NASA Keeps Its Commercial-Crew Options Open
By Frank Morring, Jr., Guy Norris
Source: Aviation Week & Space Technology

August 06, 2012
Frank Morring, Jr. Washingtonand Guy Norris Atlanta
NASA is keeping its technical bases covered in the selection of Boeing, SpaceX and Sierra Nevada for serious government money to help develop a commercial alternative to Russia's Soyuz for launching astronauts.
Chosen to negotiate Space Act agreements for the Commercial Crew Integrated Capability (CCiCap) seed-money effort, the three companies are taking widely different approaches to transporting astronauts to the International Space Station.

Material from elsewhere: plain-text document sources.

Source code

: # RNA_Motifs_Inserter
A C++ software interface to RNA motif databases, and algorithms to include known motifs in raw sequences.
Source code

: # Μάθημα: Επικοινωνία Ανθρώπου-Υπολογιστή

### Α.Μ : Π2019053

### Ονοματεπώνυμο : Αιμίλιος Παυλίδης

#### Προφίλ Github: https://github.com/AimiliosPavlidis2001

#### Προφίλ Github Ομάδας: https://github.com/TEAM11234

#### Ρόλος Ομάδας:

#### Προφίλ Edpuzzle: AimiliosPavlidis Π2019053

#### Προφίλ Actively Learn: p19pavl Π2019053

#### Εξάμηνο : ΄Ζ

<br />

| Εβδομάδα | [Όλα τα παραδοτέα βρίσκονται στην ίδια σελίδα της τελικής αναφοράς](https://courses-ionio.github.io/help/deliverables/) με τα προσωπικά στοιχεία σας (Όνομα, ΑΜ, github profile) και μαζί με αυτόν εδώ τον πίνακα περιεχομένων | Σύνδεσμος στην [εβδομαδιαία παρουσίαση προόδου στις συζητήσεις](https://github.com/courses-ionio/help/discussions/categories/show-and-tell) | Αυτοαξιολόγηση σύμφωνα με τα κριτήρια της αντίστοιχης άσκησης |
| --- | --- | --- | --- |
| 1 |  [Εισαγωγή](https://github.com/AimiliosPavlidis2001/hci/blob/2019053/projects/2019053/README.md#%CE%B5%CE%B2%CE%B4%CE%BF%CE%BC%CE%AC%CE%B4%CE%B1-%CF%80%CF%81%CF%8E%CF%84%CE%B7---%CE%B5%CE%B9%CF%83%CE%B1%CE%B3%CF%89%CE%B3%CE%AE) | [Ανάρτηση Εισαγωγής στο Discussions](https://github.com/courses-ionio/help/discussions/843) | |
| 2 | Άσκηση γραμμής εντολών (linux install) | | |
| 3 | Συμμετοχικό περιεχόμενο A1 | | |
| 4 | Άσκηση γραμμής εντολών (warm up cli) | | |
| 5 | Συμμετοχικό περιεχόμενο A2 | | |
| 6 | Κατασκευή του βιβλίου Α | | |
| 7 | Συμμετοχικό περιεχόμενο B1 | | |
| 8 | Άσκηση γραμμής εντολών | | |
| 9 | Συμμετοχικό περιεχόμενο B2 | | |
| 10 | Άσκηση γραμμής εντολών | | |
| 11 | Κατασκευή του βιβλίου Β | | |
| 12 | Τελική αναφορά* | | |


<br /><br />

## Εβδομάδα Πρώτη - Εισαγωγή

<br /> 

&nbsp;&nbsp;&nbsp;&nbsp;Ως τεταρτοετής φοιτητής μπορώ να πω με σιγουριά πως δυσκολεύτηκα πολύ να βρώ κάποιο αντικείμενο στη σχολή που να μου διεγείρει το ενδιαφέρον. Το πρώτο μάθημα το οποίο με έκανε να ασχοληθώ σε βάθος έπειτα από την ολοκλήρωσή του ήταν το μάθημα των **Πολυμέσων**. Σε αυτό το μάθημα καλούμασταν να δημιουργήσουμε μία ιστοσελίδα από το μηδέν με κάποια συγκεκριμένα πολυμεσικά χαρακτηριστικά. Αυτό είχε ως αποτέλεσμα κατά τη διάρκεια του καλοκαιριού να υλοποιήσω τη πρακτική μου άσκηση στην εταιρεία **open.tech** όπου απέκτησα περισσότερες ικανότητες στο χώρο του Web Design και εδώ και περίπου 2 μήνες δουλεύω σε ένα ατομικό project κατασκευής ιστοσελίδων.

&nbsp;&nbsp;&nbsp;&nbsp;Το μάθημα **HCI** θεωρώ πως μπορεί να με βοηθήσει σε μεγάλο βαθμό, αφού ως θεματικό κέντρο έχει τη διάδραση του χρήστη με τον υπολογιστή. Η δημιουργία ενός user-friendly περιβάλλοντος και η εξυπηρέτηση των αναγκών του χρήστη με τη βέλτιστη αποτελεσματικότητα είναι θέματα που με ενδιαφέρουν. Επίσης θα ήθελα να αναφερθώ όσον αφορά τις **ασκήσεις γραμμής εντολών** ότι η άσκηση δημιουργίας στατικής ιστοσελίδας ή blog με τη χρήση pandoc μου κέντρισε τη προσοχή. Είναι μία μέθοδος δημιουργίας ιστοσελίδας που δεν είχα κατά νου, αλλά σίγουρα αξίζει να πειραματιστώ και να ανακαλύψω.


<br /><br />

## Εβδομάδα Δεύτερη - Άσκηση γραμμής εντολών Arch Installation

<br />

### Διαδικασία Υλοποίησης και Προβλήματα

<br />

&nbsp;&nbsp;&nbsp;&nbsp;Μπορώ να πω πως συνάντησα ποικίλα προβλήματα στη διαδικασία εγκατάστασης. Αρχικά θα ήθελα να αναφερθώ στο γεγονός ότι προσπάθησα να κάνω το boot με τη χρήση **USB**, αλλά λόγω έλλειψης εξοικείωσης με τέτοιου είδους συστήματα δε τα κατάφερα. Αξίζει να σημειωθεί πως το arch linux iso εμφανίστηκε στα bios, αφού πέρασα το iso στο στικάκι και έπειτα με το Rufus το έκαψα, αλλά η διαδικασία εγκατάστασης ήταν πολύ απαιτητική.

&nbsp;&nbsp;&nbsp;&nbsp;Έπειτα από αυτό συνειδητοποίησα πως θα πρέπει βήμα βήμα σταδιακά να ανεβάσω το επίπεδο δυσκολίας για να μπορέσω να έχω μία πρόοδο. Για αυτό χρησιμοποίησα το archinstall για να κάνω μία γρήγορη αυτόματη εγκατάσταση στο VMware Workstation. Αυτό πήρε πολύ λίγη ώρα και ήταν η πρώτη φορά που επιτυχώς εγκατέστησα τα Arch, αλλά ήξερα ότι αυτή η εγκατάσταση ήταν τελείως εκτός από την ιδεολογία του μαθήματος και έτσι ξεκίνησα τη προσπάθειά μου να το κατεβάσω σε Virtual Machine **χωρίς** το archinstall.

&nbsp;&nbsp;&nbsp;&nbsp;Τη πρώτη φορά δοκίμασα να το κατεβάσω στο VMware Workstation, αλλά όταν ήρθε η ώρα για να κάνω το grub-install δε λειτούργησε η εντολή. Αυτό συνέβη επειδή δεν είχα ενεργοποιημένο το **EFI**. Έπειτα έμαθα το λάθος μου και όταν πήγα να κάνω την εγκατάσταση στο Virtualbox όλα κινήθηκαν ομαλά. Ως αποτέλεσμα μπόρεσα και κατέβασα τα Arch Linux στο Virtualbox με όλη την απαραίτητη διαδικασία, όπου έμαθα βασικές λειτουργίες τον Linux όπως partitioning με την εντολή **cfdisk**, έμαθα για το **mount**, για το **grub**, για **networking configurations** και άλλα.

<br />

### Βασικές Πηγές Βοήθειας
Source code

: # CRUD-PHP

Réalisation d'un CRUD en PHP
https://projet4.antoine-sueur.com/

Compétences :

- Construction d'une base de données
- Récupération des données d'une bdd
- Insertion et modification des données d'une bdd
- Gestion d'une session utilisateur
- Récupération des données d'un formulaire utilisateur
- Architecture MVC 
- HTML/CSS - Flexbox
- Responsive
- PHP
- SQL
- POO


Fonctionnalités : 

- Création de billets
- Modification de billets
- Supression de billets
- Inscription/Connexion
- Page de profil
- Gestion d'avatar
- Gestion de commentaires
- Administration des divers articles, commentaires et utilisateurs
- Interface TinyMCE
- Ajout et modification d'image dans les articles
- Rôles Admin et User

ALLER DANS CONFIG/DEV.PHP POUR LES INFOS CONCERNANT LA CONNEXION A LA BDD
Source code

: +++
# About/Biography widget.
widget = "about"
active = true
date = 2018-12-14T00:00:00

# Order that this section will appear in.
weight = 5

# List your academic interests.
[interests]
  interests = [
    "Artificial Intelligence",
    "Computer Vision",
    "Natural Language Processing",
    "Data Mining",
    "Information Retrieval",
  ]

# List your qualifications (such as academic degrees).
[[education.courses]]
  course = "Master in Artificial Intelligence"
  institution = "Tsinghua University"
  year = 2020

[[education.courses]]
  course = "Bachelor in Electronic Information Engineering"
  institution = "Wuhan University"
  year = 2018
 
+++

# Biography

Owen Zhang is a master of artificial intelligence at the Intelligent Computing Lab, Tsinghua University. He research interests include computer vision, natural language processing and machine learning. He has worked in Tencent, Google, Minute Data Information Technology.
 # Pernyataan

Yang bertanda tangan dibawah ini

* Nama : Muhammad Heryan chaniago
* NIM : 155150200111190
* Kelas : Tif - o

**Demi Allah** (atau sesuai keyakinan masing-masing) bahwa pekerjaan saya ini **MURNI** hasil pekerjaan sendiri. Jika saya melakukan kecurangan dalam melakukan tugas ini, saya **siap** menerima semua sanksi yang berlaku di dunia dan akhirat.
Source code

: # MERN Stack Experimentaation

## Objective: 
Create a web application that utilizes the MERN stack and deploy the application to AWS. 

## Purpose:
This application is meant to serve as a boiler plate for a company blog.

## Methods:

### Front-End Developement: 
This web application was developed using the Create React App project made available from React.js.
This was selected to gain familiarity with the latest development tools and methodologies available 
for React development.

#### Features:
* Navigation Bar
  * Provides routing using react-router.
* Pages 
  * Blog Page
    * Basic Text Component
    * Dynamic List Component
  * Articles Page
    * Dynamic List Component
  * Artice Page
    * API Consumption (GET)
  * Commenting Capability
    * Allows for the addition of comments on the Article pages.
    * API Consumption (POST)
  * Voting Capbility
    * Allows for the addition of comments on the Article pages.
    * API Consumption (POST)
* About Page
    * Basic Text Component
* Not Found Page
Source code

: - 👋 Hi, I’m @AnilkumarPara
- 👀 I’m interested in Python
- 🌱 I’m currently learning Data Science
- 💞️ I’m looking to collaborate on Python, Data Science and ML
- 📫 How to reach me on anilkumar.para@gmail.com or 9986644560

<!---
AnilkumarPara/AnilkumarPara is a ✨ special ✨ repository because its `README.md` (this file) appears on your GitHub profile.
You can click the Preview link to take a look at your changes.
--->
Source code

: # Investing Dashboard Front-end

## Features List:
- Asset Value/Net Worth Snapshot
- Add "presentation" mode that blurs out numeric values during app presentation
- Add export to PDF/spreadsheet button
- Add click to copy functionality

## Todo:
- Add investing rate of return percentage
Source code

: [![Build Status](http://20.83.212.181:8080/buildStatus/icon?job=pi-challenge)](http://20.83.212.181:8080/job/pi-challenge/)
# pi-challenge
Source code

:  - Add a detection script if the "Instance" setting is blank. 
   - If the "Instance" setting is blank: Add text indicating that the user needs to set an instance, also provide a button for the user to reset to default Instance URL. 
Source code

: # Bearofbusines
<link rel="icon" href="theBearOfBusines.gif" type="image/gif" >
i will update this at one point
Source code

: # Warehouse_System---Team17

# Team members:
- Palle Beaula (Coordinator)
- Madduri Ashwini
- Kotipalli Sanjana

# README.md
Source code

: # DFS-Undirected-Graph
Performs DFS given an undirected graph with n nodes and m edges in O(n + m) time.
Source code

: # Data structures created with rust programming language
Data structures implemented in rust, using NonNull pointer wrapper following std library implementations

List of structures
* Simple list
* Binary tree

And the division of more than $1.1 billion in federal funds over the next two years is part of a “two-and-a-half” formula worked out with lawmakers worried about wasting money by stretching development competition for too long. And this funding mechanism will probably keep all three in the running long enough to bid on the next round. That will be for traditional federal acquisition contracts aimed at initial crew transport operations in 2017, with demonstration flights “by the middle of the decade.” Under the Space Act agreements, the companies will add their own funds to the government money.
Boeing has the simplest vehicle—a battery-powered capsule dubbed CST-100 that would be launched on an Atlas V and return to Earth on dry land under parachutes and cushioned by airbags on touchdown. It will receive $460 million over the base period of the Space Act agreement.
SpaceX has already sent its Dragon cargo-carrier to the ISS on its Falcon 9 launch vehicle (AW&ST June 4, p. 36). It will use its $440 million in CCiCap funds to human-rate the capsule, which parachutes to a water landing.
Sierra Nevada has the most ambitious technology, a lifting-body spaceplane that takes off on an Atlas V and glides back to a runway landing. But under the “two-and-a-half” deal brokered by Rep. Frank Wolf (R-Va.), chairman of the appropriations panel that funds NASA, the “Dream Chaser” craft will receive only $212.5 million for additional development. Still, that is almost twice what NASA already has put toward the highly reusable concept, and like the other two winners the company has commercial plans that go beyond trips to the ISS (AW&ST July 2, p. 37).